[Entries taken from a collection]
- - - -

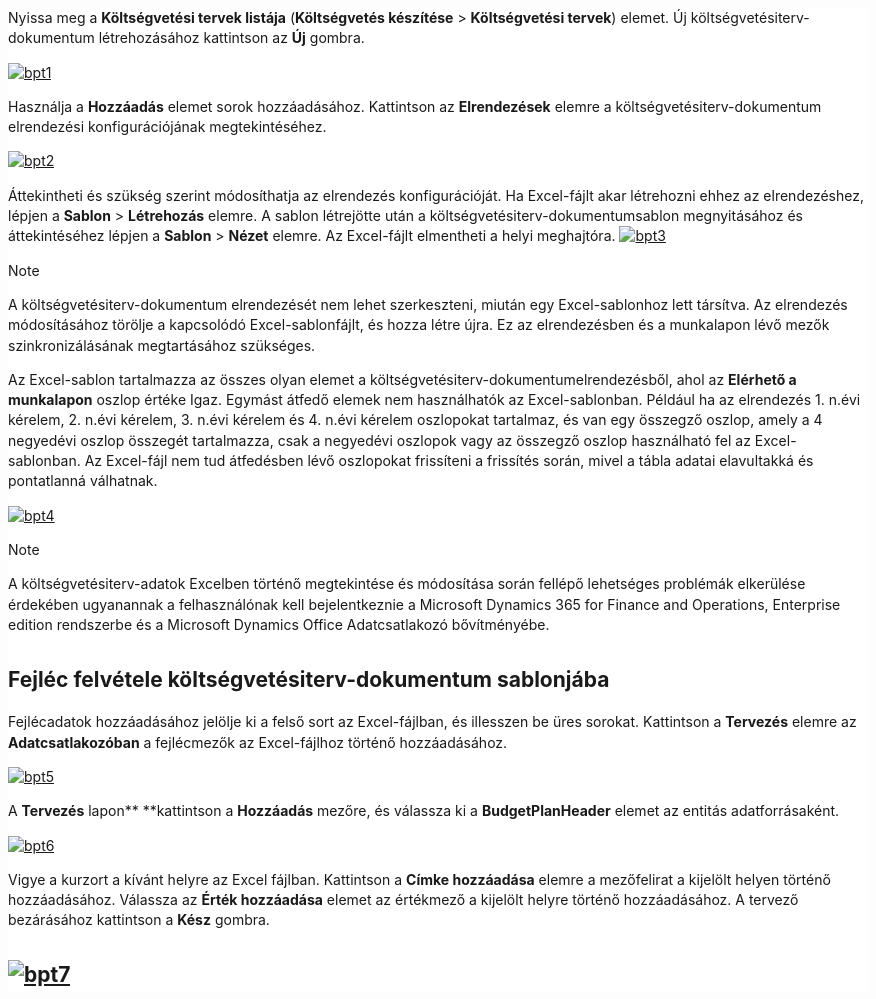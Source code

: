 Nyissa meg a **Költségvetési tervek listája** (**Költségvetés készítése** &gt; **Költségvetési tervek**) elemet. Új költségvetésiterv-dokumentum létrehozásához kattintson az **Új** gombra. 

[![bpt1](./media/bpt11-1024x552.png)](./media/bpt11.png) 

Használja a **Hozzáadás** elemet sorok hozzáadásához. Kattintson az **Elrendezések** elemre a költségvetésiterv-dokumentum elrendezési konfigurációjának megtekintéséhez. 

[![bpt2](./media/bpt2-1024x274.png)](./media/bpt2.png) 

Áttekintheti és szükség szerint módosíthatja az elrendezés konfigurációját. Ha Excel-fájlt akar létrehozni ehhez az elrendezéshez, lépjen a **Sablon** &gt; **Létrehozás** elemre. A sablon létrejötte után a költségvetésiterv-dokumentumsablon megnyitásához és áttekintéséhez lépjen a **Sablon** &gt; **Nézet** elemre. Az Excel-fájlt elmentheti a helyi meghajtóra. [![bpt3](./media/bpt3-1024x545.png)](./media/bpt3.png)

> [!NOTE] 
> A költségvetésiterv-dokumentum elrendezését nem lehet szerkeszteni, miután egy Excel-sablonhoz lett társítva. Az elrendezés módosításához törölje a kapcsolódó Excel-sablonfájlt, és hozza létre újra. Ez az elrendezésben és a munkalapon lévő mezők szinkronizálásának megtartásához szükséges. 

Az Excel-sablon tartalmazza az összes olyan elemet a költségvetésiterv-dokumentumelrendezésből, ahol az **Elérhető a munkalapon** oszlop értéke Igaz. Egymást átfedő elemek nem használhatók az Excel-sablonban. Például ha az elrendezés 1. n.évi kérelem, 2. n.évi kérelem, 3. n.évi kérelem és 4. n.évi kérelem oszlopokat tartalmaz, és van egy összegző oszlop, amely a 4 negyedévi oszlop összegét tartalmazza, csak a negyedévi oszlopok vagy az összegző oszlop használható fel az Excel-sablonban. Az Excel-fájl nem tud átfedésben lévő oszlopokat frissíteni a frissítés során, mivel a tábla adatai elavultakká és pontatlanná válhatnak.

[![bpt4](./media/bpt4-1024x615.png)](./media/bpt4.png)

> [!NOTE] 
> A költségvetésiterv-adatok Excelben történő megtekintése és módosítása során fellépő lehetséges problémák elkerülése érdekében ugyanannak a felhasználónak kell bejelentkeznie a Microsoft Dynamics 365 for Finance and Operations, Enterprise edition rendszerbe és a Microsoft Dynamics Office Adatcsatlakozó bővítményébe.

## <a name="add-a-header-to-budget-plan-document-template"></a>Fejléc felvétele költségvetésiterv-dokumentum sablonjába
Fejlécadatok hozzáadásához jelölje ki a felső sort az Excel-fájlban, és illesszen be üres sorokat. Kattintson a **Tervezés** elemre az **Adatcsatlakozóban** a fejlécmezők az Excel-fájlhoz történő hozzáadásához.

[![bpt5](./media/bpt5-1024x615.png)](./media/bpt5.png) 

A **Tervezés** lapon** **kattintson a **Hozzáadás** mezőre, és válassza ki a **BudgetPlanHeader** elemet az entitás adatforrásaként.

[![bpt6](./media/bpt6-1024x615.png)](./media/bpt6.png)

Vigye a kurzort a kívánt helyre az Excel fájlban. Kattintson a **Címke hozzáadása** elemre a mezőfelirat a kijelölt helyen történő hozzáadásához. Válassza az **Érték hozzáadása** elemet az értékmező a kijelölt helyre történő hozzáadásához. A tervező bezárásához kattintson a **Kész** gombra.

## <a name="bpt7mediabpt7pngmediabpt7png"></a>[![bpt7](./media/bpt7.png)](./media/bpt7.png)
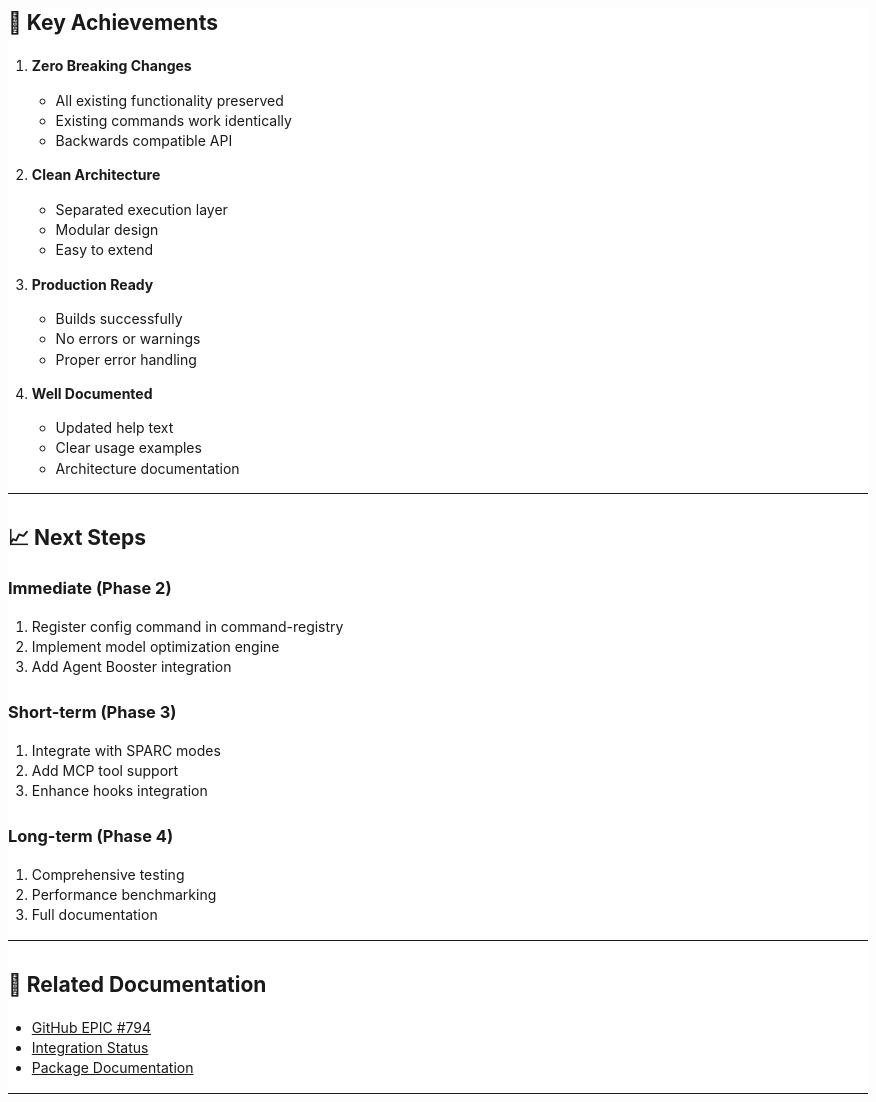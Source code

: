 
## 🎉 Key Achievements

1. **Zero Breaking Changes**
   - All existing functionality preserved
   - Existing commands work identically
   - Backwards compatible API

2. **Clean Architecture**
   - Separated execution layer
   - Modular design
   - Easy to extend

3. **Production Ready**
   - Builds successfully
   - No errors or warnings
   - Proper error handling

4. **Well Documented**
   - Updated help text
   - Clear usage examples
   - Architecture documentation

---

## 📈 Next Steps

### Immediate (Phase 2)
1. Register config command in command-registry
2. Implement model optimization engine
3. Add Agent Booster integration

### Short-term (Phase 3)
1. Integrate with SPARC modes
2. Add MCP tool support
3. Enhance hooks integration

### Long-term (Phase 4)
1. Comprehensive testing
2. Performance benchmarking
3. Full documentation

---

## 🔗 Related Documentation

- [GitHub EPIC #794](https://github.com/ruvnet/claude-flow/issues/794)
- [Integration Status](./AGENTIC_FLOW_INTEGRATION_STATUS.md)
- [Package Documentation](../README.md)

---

- - - -

## About this exercise
Copy, word for word, the entries above from the first line to the line that holds "[![bpt2](./media/bpt2-1024x274.png)](./media/bpt2.png)". Drop the pictures.

## Problem solution
Source code

: Nyissa meg a **Költségvetési tervek listája** (**Költségvetés készítése** &gt; **Költségvetési tervek**) elemet. Új költségvetésiterv-dokumentum létrehozásához kattintson az **Új** gombra. 

[![bpt1](./media/bpt11-1024x552.png)](./media/bpt11.png) 

Használja a **Hozzáadás** elemet sorok hozzáadásához. Kattintson az **Elrendezések** elemre a költségvetésiterv-dokumentum elrendezési konfigurációjának megtekintéséhez. 

[![bpt2](./media/bpt2-1024x274.png)](./media/bpt2.png) 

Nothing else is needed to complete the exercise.